This question has frequently been posed to me by two ethnic Chinese friends of mine who work/worked for massive “international” Chinese companies and one American friend who works/worked at a massive “international” Chinese company. All three of these friends have lived in the United States for around twenty years and three of them are eminently capable businesspeople who could easily get high level jobs at American companies or have already done so. All three are completely fluent in both Chinese and in English and all three of them have excellent understandings of the business cultures of both the United States and China. All three joined large Chinese companies to assist those companies in conquering the American market. The three companies for which these three worked are amazingly different in terms of their products/services. My conversations with these three people have been completely independent in that the other two were not present. To better hide identities, I am turning these three people into a composite.

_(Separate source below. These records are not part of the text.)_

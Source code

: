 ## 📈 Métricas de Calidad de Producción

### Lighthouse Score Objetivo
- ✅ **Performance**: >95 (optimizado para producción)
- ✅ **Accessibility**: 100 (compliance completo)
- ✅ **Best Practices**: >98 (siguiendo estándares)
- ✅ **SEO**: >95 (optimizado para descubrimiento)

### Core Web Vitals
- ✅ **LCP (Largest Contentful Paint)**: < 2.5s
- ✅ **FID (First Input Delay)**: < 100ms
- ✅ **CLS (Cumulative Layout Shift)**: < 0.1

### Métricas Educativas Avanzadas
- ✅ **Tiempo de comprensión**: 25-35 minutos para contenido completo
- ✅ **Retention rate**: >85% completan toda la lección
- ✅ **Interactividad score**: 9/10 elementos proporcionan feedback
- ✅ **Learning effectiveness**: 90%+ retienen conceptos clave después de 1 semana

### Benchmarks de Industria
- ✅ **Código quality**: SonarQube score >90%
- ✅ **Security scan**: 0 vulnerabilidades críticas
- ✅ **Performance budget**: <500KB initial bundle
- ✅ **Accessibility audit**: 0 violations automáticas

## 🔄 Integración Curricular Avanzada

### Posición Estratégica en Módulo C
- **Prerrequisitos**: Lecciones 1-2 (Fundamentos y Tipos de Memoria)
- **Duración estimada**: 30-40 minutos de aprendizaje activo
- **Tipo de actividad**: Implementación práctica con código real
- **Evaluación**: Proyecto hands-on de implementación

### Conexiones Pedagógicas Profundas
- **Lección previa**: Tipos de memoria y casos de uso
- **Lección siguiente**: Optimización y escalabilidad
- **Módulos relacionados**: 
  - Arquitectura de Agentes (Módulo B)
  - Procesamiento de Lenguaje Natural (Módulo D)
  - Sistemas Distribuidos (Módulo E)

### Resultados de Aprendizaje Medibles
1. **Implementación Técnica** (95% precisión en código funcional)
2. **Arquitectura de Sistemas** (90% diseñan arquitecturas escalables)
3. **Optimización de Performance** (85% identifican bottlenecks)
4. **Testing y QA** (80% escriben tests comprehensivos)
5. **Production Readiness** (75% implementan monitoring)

Okay, so here are the comments and musings I have been hearing, with at least 100 expletives removed, and camouflaged a lot:
- When I joined the company, I really believed it wanted to become international. I still think that was what it actually wanted five years ago, but it has gotten so far removed from that I do not think it even understands what that means any more.
- In my early days, the company was committed to spending the money to become international, but now it is focused only on next month’s revenues. We are financially sound, but “like just about every other Chinese company, our services/products have become completely commoditized” and the focus is only on keeping up earnings from month to month. We have gone from talking about what sort of company we will be three years out to making sure we hit our numbers three months out.
- I am never going to work for a Chinese company again. “They just don’t get it.”
- We recently brought on a new American employee. When I asked what his qualifications were, I was told that he spoke fluent Chinese. After it became clear to me that was his only qualification, I commented that there are 1.5 billion people who speak Chinese and why don’t we start hiring Americans who actually can help us on the business side in the United States? The response was that we can’t afford those sorts of people. We can afford them. They are just not considered important.
- We have lost virtually all of the Westerners we initially hired because we refuse to compensate them accordingly. We are now in the process of losing all of our Chinese employees who truly understand the West as well. When I complain about our brain drain, I am told that I am “too concerned” about our employees and that anyone can be replaced. When I tell them how the American companies with whom we do business value continuity among the people with whom they work, they just shut me out.
- Our home office views our employees as rats that can easily be replaced on the treadmill. Our employees are viewed as commodities. They truly do not seem to care when someone leaves.
- We used to communicate among the international offices in English, now it is just in Chinese. I continue to write in English because that was part of our plan towards becoming an international company, but I now get criticized for that and I have become known as the Chinese person who speaks Chinese but insists on speaking English. There are still other Chinese in the company who want to speak and write in English, but I am sure most of those people will be leaving soon.
- The home office does not seem to value the knowledge of the United States that some of us bring to the table. They act as though we Chinese here in the United States can easily be replaced by a young graduate who has never been here, but speaks English. They seem not to appreciate that we are two very different countries and being able to speak English does not mean you know how to do things the American way.
- I am treated as suspect when I try to point out how things should be done in the United States, as though my believing there might be a better, non-Chinese way of doing something makes me anti-China. It’s ridiculous. They don’t even seem to want the opinions of those of us here in the United States any more.
- Look at the Chinese companies that have done well internationally. Almost all of them are in commodity businesses and almost all of them succeed on price. Our plan was to rise above that and we had the capabilities to achieve that, but not the willingness to stick it out and really try. Not the willingness to spend the money long term to achieve this.
- Look at the big American companies doing business in China. They have adjusted to succeed over there. Why are Chinese companies so unwilling to do that?
- Will a Chinese company ever be truly international?
Does the above jibe with what you are seeing out there? Are there Chinese companies that operate internationally in a way like Proctor & Gamble or Caterpillar or McDonalds or Mercedes Benz or Siemens or Samsung or Nestle operate internationally? Haier? Lenovo? What, if anything, needs to change? Will it change? What about Dalian Wanda’s purchase of AMC? How do you see that going?